I will try turning my back on him. He already knows to bark on command, he just loves to bark while doing his other tricks too. I like that he is so happy and having fun, but it gets annoying fast.


----------



## fjm (Jun 4, 2010)

It sounds to me like a combination of excitement and frustration - "Throw the ball! Throw the BALL!! THROW THE BALL!!!" I think I'd try starting with a game, and doing less training, at least at first. Half a dozen retrieves, throwing the ball immediately, then perhaps ask for a quick sit before throwing, and gradually build up when his first excitement has been run off. Usually I'd try ignoring him and turning my back, but if he is all wound up with excitement about a game with the ball, that might just add to his frustration in this situation.


----------



## vicky2200 (Feb 14, 2012)

fjm said:


> It sounds to me like a combination of excitement and frustration - "Throw the ball! Throw the BALL!! THROW THE BALL!!!" I think I'd try starting with a game, and doing less training, at least at first. Half a dozen retrieves, throwing the ball immediately, then perhaps ask for a quick sit before throwing, and gradually build up when his first excitement has been run off. Usually I'd try ignoring him and turning my back, but if he is all wound up with excitement about a game with the ball, that might just add to his frustration in this situation.
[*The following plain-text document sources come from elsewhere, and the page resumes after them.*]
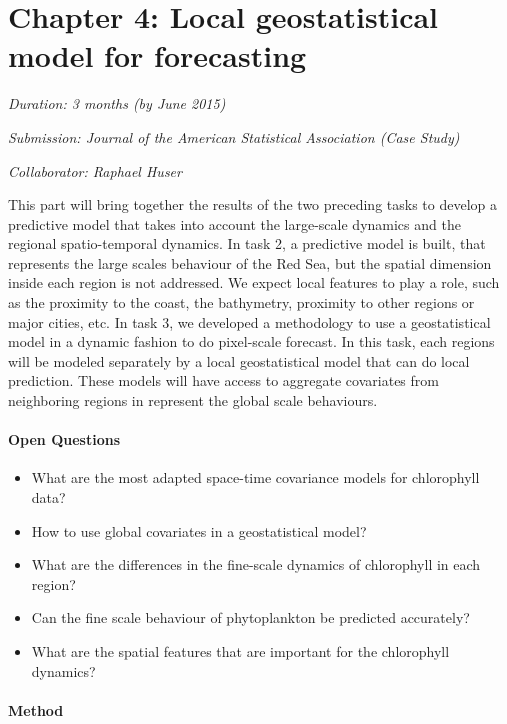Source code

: \section{Chapter 4: Local geostatistical model for forecasting}

\noindent
\emph{Duration: 3 months (by June 2015)}

\noindent
\emph{Submission: Journal of the American Statistical Association (Case Study)}

\noindent
\emph{Collaborator: Raphael Huser}

This part will bring together the results of the two preceding tasks to develop a predictive model that takes into account the large-scale dynamics and the regional spatio-temporal dynamics. In task 2, a predictive model is built, that represents the large scales behaviour of the Red Sea, but the spatial dimension inside each region is not addressed. We expect local features to play a role, such as the proximity to the coast, the bathymetry, proximity to other regions or major cities, etc. In task 3, we developed a methodology to use a geostatistical model in a dynamic fashion to do pixel-scale forecast. In this task, each regions will be modeled separately by a local geostatistical model that can do local prediction. These models will have access to aggregate covariates from neighboring regions in represent the global scale behaviours. 

\paragraph{Open Questions}

\begin{itemize}
\item What are the most adapted space-time covariance models for chlorophyll data?
\item How to use global covariates in a geostatistical model?
\item What are the differences in the fine-scale dynamics of chlorophyll in each region?
\item Can the fine scale behaviour of phytoplankton be predicted accurately?
\item What are the spatial features that are important for the chlorophyll dynamics?
\end{itemize}

\paragraph{Method}

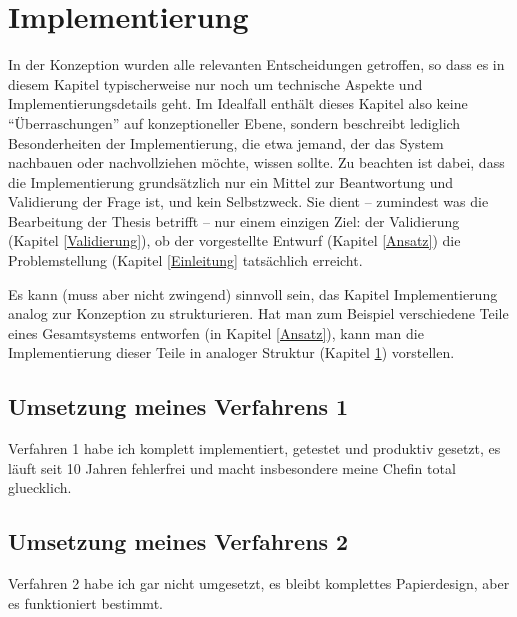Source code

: \chapter{Implementierung}
\label{Implementierung}

In der Konzeption wurden alle relevanten Entscheidungen getroffen, so
dass es in diesem Kapitel typischerweise nur noch um technische
Aspekte und Implementierungsdetails geht. Im Idealfall enthält dieses
Kapitel also keine ``Überraschungen'' auf konzeptioneller Ebene,
sondern beschreibt lediglich Besonderheiten der Implementierung, die
etwa jemand, der das System nachbauen oder nachvollziehen möchte,
wissen sollte. Zu beachten ist dabei, dass die Implementierung
grundsätzlich nur ein Mittel zur Beantwortung und Validierung der
Frage ist, und kein Selbstzweck. Sie dient – zumindest was die
Bearbeitung der Thesis betrifft – nur einem einzigen Ziel: der
Validierung (Kapitel \ref{Validierung}), ob der vorgestellte Entwurf
(Kapitel \ref{Ansatz}) die Problemstellung (Kapitel \ref{Einleitung}
tatsächlich erreicht.

Es kann (muss aber nicht zwingend) sinnvoll sein, das Kapitel
Implementierung analog zur Konzeption zu strukturieren. Hat man zum
Beispiel verschiedene Teile eines Gesamtsystems entworfen (in Kapitel
\ref{Ansatz}), kann man die Implementierung dieser Teile in analoger
Struktur (Kapitel \ref{Implementierung}) vorstellen.

\section{Umsetzung meines Verfahrens 1}
\label{MeinsImplementierung1}

Verfahren 1 habe ich komplett implementiert, getestet und produktiv
gesetzt, es läuft seit 10 Jahren fehlerfrei und macht insbesondere
meine Chefin total gluecklich.

\section{Umsetzung meines Verfahrens 2}
\label{Meins2Implementierung}

Verfahren 2 habe ich gar nicht umgesetzt, es bleibt komplettes
Papierdesign, aber es funktioniert bestimmt.
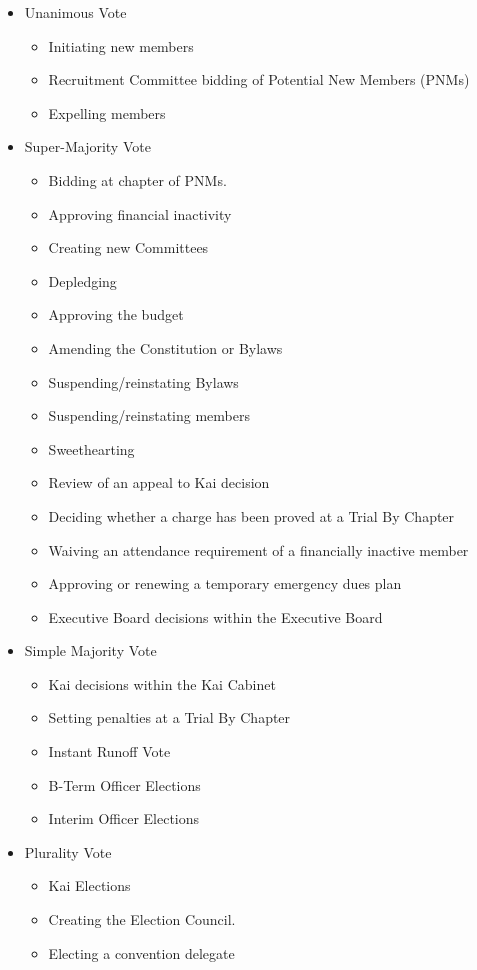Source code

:\begin{itemize}
	\item[] Unanimous Vote
		\begin{itemize}
			\item Initiating new members
			\item Recruitment Committee bidding of Potential New Members (PNMs)
			\item Expelling members
		\end{itemize}
	\item[] Super-Majority Vote
		\begin{itemize}
			\item Bidding at chapter of PNMs.
			\item Approving financial inactivity
			\item Creating new Committees
			\item Depledging
			\item Approving the budget
			\item Amending the Constitution or Bylaws
			\item Suspending/reinstating Bylaws
			\item Suspending/reinstating members
			\item Sweethearting
			\item Review of an appeal to Kai decision
			\item Deciding whether a charge has been proved at a Trial By
				Chapter
			\item Waiving an attendance requirement of a financially inactive
				member
			\item Approving or renewing a temporary emergency dues plan
			\item Executive Board decisions within the Executive Board
		\end{itemize}
	\item[] Simple Majority Vote
		\begin{itemize}
			\item Kai decisions within the Kai Cabinet
			\item Setting penalties at a Trial By Chapter
			\item Instant Runoff Vote
			\item B-Term Officer Elections
			\item Interim Officer Elections
		\end{itemize}
	\item[] Plurality Vote
		\begin{itemize}
			\item Kai Elections
			\item Creating the Election Council.
			\item Electing a convention delegate
		\end{itemize}
\end{itemize}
I will try that too. Thanks. I'm not sure if I will have success because he goes NONSTOP until I make him stop. He will play fetch for hours with the same intensity if I let him. 
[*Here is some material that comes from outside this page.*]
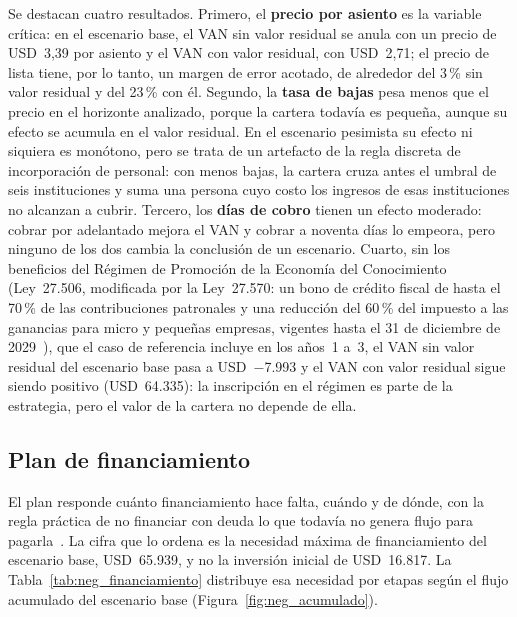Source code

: Se destacan cuatro resultados. Primero, el \textbf{precio por asiento} es la variable crítica: en el escenario base, el VAN sin valor residual se anula con un precio de USD~3,39 por asiento y el VAN con valor residual, con USD~2,71; el precio de lista tiene, por lo tanto, un margen de error acotado, de alrededor del 3\,\% sin valor residual y del 23\,\% con él. Segundo, la \textbf{tasa de bajas} pesa menos que el precio en el horizonte analizado, porque la cartera todavía es pequeña, aunque su efecto se acumula en el valor residual. En el escenario pesimista su efecto ni siquiera es monótono, pero se trata de un artefacto de la regla discreta de incorporación de personal: con menos bajas, la cartera cruza antes el umbral de seis instituciones y suma una persona cuyo costo los ingresos de esas instituciones no alcanzan a cubrir. Tercero, los \textbf{días de cobro} tienen un efecto moderado: cobrar por adelantado mejora el VAN y cobrar a noventa días lo empeora, pero ninguno de los dos cambia la conclusión de un escenario. Cuarto, sin los beneficios del Régimen de Promoción de la Economía del Conocimiento (Ley~27.506, modificada por la Ley~27.570: un bono de crédito fiscal de hasta el 70\,\% de las contribuciones patronales y una reducción del 60\,\% del impuesto a las ganancias para micro y pequeñas empresas, vigentes hasta el 31 de diciembre de 2029~\parencite{Argentina2020Ley27570}), que el caso de referencia incluye en los años~1 a~3, el VAN sin valor residual del escenario base pasa a USD~$-$7.993 y el VAN con valor residual sigue siendo positivo (USD~64.335): la inscripción en el régimen es parte de la estrategia, pero el valor de la cartera no depende de ella.

\subsection{Plan de financiamiento}
\label{sec:neg_financiamiento}

El plan responde cuánto financiamiento hace falta, cuándo y de dónde, con la regla práctica de no financiar con deuda lo que todavía no genera flujo para pagarla~\parencite{UADE2026ModeloNegocio}. La cifra que lo ordena es la necesidad máxima de financiamiento del escenario base, USD~65.939, y no la inversión inicial de USD~16.817. La Tabla~\ref{tab:neg_financiamiento} distribuye esa necesidad por etapas según el flujo acumulado del escenario base (Figura~\ref{fig:neg_acumulado}).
I have taken him on a two mile run and the first thing he did when we got home was grab his ball and cry at me. He is definitely full of energy.


----------



## fjm (Jun 4, 2010)

It may be worth working on frustration control at quieter times of day, when he is less revved (if there are any such times, of course!). He is still very young, and you've come such a long way with him - I'm sure you will sort this, too.


----------



## vicky2200 (Feb 14, 2012)

fjm said:


> It may be worth working on frustration control at quieter times of day, when he is less revved (if there are any such times, of course!). He is still very young, and you've come such a long way with him - I'm sure you will sort this, too.
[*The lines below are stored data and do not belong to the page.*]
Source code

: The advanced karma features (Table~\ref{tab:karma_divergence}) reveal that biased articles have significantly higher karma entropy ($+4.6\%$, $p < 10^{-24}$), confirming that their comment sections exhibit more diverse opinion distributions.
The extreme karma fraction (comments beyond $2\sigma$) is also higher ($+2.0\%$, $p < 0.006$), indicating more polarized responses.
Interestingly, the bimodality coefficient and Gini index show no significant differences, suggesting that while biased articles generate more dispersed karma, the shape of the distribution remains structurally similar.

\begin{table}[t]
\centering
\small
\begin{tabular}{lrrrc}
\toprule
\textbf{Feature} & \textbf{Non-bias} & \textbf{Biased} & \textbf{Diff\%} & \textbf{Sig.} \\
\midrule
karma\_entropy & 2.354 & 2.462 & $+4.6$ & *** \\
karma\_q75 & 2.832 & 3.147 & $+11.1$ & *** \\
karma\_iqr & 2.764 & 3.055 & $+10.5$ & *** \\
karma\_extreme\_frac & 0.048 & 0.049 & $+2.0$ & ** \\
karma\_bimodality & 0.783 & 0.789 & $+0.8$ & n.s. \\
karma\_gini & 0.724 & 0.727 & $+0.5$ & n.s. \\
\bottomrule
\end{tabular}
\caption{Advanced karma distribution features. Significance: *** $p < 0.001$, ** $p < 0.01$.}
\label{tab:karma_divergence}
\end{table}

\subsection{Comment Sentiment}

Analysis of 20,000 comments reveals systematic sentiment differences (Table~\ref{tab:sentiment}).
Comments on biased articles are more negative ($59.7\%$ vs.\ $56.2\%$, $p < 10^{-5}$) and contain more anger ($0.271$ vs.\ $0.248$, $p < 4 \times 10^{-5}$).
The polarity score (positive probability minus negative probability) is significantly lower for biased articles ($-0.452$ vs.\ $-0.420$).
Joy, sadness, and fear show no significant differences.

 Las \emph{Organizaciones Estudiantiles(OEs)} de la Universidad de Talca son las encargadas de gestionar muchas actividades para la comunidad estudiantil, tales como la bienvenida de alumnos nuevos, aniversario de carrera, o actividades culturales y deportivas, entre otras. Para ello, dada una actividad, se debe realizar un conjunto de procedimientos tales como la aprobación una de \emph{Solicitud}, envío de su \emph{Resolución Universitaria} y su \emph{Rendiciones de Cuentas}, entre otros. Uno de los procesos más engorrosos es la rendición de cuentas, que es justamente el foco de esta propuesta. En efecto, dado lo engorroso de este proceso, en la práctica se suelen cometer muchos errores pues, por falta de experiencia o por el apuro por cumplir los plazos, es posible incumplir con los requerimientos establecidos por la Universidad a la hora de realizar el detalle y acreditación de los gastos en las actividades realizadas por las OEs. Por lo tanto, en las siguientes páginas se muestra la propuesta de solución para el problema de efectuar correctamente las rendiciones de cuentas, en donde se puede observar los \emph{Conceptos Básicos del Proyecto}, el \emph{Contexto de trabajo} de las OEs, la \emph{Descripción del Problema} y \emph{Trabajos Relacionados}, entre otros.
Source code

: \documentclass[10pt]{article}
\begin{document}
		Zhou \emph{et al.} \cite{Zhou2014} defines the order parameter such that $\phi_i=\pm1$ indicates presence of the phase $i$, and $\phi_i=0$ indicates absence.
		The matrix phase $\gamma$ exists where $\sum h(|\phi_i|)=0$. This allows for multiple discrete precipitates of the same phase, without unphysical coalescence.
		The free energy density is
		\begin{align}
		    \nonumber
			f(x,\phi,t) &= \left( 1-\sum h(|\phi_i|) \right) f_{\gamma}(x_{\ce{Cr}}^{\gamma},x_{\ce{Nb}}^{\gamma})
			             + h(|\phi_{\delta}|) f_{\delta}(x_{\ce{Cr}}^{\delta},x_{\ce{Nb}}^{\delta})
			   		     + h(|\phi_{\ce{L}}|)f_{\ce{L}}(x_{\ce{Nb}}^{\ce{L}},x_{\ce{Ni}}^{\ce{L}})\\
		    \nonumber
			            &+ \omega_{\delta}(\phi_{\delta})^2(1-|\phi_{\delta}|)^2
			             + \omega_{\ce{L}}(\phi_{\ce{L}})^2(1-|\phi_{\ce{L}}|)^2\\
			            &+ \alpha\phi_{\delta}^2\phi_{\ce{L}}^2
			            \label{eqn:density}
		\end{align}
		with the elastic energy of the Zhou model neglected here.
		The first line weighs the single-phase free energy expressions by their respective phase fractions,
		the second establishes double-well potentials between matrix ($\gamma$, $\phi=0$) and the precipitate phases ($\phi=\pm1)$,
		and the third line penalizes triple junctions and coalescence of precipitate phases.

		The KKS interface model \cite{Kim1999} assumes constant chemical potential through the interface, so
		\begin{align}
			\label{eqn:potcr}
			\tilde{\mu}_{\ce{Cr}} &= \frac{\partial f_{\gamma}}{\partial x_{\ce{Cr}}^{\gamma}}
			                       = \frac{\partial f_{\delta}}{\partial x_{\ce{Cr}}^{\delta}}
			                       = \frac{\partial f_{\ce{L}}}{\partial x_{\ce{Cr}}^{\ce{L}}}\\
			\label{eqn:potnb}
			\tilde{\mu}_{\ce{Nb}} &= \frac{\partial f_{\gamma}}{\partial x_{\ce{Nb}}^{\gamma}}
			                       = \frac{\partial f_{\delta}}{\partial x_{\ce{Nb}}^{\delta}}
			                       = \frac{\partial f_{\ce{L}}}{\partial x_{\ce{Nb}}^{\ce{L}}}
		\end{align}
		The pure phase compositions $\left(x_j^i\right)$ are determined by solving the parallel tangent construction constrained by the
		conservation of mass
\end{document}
How would I work on it when he isn't so hyper?


----------



## CT Girl (Nov 17, 2010)

There are always times of day when your dog normally naps or perhaps after a long walk or play session. It can be a challenge to exhaust all that puppy energy but it can be done.


----------



## fjm (Jun 4, 2010)

It's more properly referred to as impulse control - you are probably doing some training already. There are some ideas here: Impulse Control Training and Games for Dogs | ASPCA and many more articles around the web.


----------



## vicky2200 (Feb 14, 2012)

fjm said:


> It's more properly referred to as impulse control - you are probably doing some training already. There are some ideas here: Impulse Control Training and Games for Dogs | ASPCA and many more articles around the web.


Thanks for the information!


----------



## msminnamouse (Nov 4, 2010)

Relax on a mat (or towel, blanket, whatever) is great for this. You rev the dog up and teach them to calm down before releasing them to go get wild again. Teaches self control. When they start to feel themselves getting overly excited, including barky, they learn to calm themselves down.


----------



## Hula (Jun 1, 2013)

Im not an expert but Hula did something quite similar in that when the kids went on the trampoline and jumped she would go underneath an try to get them and barked like mad. all in playing and fun of course, but I too worried about the neighbours... I told her to "quiet" gave her a chance to respond and when she didn't, I sprayed her with the hose...it took about 3 times and she got the hint. Now if she forgets she sees me walking to the hose and not a peep.Could be a water bottle too.Just an idea...


----------